▼
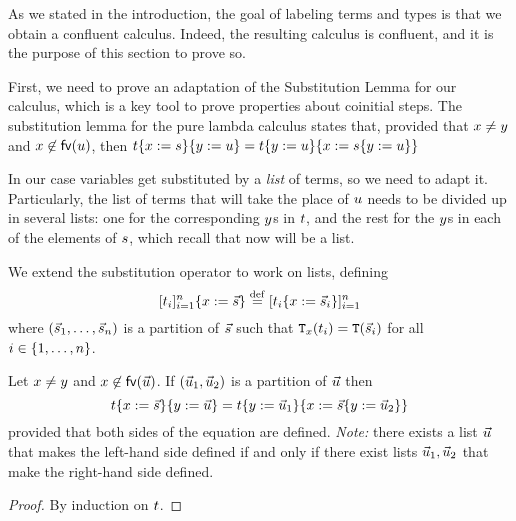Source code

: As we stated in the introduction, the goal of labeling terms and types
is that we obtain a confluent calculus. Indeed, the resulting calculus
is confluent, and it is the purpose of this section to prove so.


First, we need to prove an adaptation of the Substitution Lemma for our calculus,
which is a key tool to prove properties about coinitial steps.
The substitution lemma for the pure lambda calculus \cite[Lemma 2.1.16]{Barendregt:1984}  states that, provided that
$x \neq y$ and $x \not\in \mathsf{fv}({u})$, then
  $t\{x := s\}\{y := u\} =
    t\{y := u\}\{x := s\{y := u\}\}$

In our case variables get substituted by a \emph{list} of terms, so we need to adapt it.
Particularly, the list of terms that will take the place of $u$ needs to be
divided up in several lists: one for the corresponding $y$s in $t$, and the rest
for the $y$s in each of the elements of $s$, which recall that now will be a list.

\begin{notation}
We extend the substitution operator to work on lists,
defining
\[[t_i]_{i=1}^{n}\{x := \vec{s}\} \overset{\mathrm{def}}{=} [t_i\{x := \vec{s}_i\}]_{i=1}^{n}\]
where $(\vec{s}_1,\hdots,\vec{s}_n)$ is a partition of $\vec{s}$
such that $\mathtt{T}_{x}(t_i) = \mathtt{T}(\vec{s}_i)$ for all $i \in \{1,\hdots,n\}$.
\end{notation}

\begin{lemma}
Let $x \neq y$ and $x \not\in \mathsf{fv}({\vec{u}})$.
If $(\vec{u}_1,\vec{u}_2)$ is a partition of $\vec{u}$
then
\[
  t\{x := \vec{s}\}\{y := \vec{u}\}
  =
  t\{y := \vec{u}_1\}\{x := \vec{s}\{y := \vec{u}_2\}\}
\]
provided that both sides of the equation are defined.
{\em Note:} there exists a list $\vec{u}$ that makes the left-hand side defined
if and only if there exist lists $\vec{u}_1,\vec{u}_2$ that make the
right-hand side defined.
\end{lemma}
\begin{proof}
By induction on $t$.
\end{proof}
▲
A faithful copy of all the data above, without its pictures, is the expected result.

Source code

: As we stated in the introduction, the goal of labeling terms and types
is that we obtain a confluent calculus. Indeed, the resulting calculus
is confluent, and it is the purpose of this section to prove so.


First, we need to prove an adaptation of the Substitution Lemma for our calculus,
which is a key tool to prove properties about coinitial steps.
The substitution lemma for the pure lambda calculus \cite[Lemma 2.1.16]{Barendregt:1984}  states that, provided that
$x \neq y$ and $x \not\in \mathsf{fv}({u})$, then
  $t\{x := s\}\{y := u\} =
    t\{y := u\}\{x := s\{y := u\}\}$

In our case variables get substituted by a \emph{list} of terms, so we need to adapt it.
Particularly, the list of terms that will take the place of $u$ needs to be
divided up in several lists: one for the corresponding $y$s in $t$, and the rest
for the $y$s in each of the elements of $s$, which recall that now will be a list.

\begin{notation}
We extend the substitution operator to work on lists,
defining
\[[t_i]_{i=1}^{n}\{x := \vec{s}\} \overset{\mathrm{def}}{=} [t_i\{x := \vec{s}_i\}]_{i=1}^{n}\]
where $(\vec{s}_1,\hdots,\vec{s}_n)$ is a partition of $\vec{s}$
such that $\mathtt{T}_{x}(t_i) = \mathtt{T}(\vec{s}_i)$ for all $i \in \{1,\hdots,n\}$.
\end{notation}

\begin{lemma}
Let $x \neq y$ and $x \not\in \mathsf{fv}({\vec{u}})$.
If $(\vec{u}_1,\vec{u}_2)$ is a partition of $\vec{u}$
then
\[
  t\{x := \vec{s}\}\{y := \vec{u}\}
  =
  t\{y := \vec{u}_1\}\{x := \vec{s}\{y := \vec{u}_2\}\}
\]
provided that both sides of the equation are defined.
{\em Note:} there exists a list $\vec{u}$ that makes the left-hand side defined
if and only if there exist lists $\vec{u}_1,\vec{u}_2$ that make the
right-hand side defined.
\end{lemma}
\begin{proof}
By induction on $t$.
\end{proof}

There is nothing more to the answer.